Postponing this year’s presidential election — it’s not just for the tin-foil hat and black-helicopter crowds anymore. It’s actually gone mainstream.
This is, to be sure, the kind of thing that makes most of us nervous. Wait, make that “hyperventilate.” In my heart of hearts, even I have found it hard to imagine the Bush gang postponing a presidential election. And yet, the discussion is, at a minimum, seems to be on the table.
American counterterrorism officials, citing what they call “alarming” intelligence about a possible Qaeda strike inside the United States this fall, are reviewing a proposal that could allow for the postponement of the November presidential election in the event of such an attack, Newsweek has learned.
The prospect that Al Qaeda might seek to disrupt the U.S. election was a major factor behind last week’s terror warning by Homeland Security Secretary Tom Ridge. Ridge and other counterterrorism officials concede they have no intel about any specific plots. But the success of March’s Madrid railway bombings in influencing the Spanish elections — as well as intercepted “chatter” among Qaeda operatives — has led analysts to conclude “they want to interfere with the elections,” says one official.
As a result, sources tell Newsweek, Ridge’s department last week asked the Justice Department’s Office of Legal Counsel to analyze what legal steps would be needed to permit the postponement of the election were an attack to take place.
The fact that the administration is even thinking about such plans is troubling. Naturally, the right is accusing us of overreacting and noting that the discussion is just about a contingency plan in the event a real emergency, not a plan to make Bush supreme dictator for life. Fine. But, in all sincerity, just imagine for a moment the conservatives’ reaction if Clinton cabinet agencies were thinking out loud about such a plan. Calm, reasoned discourse about what to do in a crisis would hardly rule the day.

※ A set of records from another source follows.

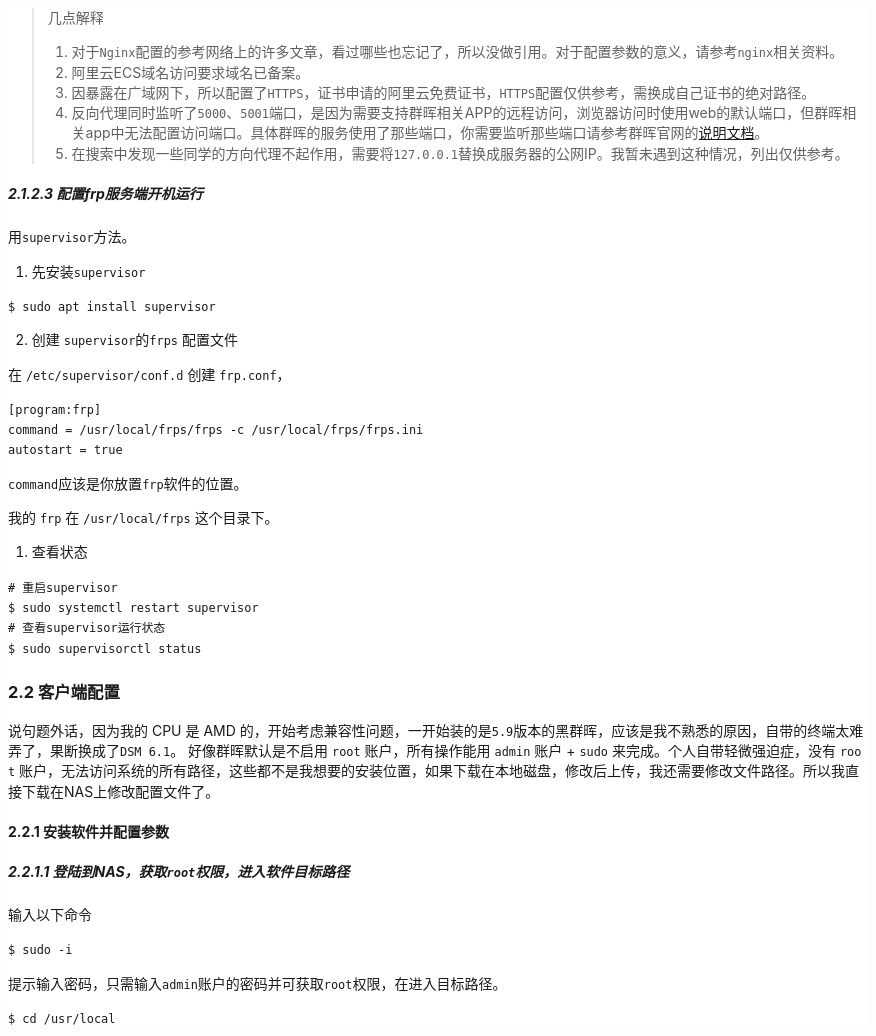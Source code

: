 > 几点解释
> 1. 对于`Nginx`配置的参考网络上的许多文章，看过哪些也忘记了，所以没做引用。对于配置参数的意义，请参考`nginx`相关资料。
> 2. 阿里云ECS域名访问要求域名已备案。
> 3. 因暴露在广域网下，所以配置了`HTTPS`，证书申请的阿里云免费证书，`HTTPS`配置仅供参考，需换成自己证书的绝对路径。
> 4. 反向代理同时监听了`5000`、`5001`端口，是因为需要支持群晖相关APP的远程访问，浏览器访问时使用web的默认端口，但群晖相关app中无法配置访问端口。具体群晖的服务使用了那些端口，你需要监听那些端口请参考群晖官网的[说明文档][4]。
> 5. 在搜索中发现一些同学的方向代理不起作用，需要将`127.0.0.1`替换成服务器的公网IP。我暂未遇到这种情况，列出仅供参考。
   
##### 2.1.2.3 配置frp服务端开机运行 #####

用`supervisor`方法。

1. 先安装`supervisor`

```BASH
$ sudo apt install supervisor
```

2. 创建 `supervisor`的`frps` 配置文件

在 `/etc/supervisor/conf.d` 创建 `frp.conf`，

```
[program:frp]
command = /usr/local/frps/frps -c /usr/local/frps/frps.ini
autostart = true
```

`command`应该是你放置`frp`软件的位置。

我的 `frp` 在 `/usr/local/frps` 这个目录下。

1. 查看状态

```
# 重启supervisor
$ sudo systemctl restart supervisor
# 查看supervisor运行状态
$ sudo supervisorctl status
```

### 2.2 客户端配置 ###

说句题外话，因为我的 CPU 是 AMD 的，开始考虑兼容性问题，一开始装的是`5.9`版本的黑群晖，应该是我不熟悉的原因，自带的终端太难弄了，果断换成了`DSM 6.1`。
好像群晖默认是不启用 `root` 账户，所有操作能用 `admin` 账户 + `sudo` 来完成。个人自带轻微强迫症，没有 `root` 账户，无法访问系统的所有路径，这些都不是我想要的安装位置，如果下载在本地磁盘，修改后上传，我还需要修改文件路径。所以我直接下载在NAS上修改配置文件了。

#### 2.2.1 安装软件并配置参数 ####

##### 2.2.1.1 登陆到NAS，获取`root`权限，进入软件目标路径 #####

输入以下命令

```
$ sudo -i
```

提示输入密码，只需输入`admin`账户的密码并可获取`root`权限，在进入目标路径。
```
$ cd /usr/local
```


  [1]: https://github.com/fatedier/frp
  [2]: https://github.com/fatedier/frp/releases
  [3]: https://github.com/fatedier/frp/blob/master/README_zh.md
  [4]: https://www.synology.com/zh-cn/knowledgebase/DSM/tutorial/General/What_network_ports_are_used_by_Synology_services
  [5]: https://chafanzhai-com.oss-cn-shanghai.aliyuncs.com/img/2732919655.jpg
  [6]: https://chafanzhai-com.oss-cn-shanghai.aliyuncs.com/img/2075144557.jpg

There are plenty of reasons to believe this is an academic exercise with no basis (or applicability) in reality. For example, does recent intelligence really suggest that al Queda wants to interfere with the elections? Apparently not.
A Democratic congressman who receives classified briefings on the threat of terrorist attacks said yesterday that top U.S. government officials’ repeated statements that international terrorists want to disrupt the American electoral process this year “appear to have no basis.”
Rep. Jim Turner (Tex.), ranking Democrat on the House Select Committee on Homeland Security, said that after several recent briefings by U.S. intelligence officials about perceived terrorist threats this summer and fall, “I don’t have any information that al Qaeda” plans to attack the election process. “Nobody knows anything about timing” or the exact nature of any possible attack, although U.S. officials say al Qaeda wants to mount an attack this year, Turner said.
Putting aside whether such an attack may occur, it’s difficult to put aside politics and skepticism in dealing with the substance of the question: how, and under what conditions, should elections be postponed? Most of us can’t even get to that question because the Bush administration has made it impossible to suspend our doubt about their motivations.
This White House has demonstrated that, as far they’re concerned, anything goes. No exploitation is too crass, no manipulation is too dishonest, no smear is too scurrilous, no abuse is too opportunistic. When these same people raise the specter of postponing a presidential election for the first time in U.S. history, are we just supposed to bite our tongues and expect them to act in good faith? Sorry; no can do.
Frankly, I can imagine a nightmare scenario by which a brief postponement may make sense. If a 9/11-style attack were launched on several U.S. cities, just hours before voters were to go to the polls, is it unreasonable to think the election should be put off temporarily? I don’t think it is.
That said, the administration’s approach, such as it is, seems terribly flawed. The now-famous Newsweek scoop on this explained that the chairman of the U.S. Election Assistance Commission, DeForest B. Soaries Jr., wants Congress to empower his agency to make the call about whether the elections are postponed.
I’m all for thinking ahead — failing to plan is planning to fail — but this is hardly the best approach. A new and largely unknown agency, led by a partisan Bush ally who few have ever heard of, would have the power to decide whether to hold a presidential election in the midst of a national crisis? I don’t think so.
I think Kevin Drum is on the right track.
And even if we do need it, should it be in the hands of a commission? There’s not really any other choice, since Congress isn’t in session during elections, but if we do create such a commission I’d want it to be nice and big and incredibly multi-partisan. And I’d want any decision to reschedule an election to be unanimous.
Congress wouldn’t be in session in early November, but it is in session now. It’s not unreasonable for lawmakers to take up this crisis scenario and decide what would or wouldn’t happen. Under no circumstances should the decision be in the hands of an administration with a vested interest in the election’s outcome.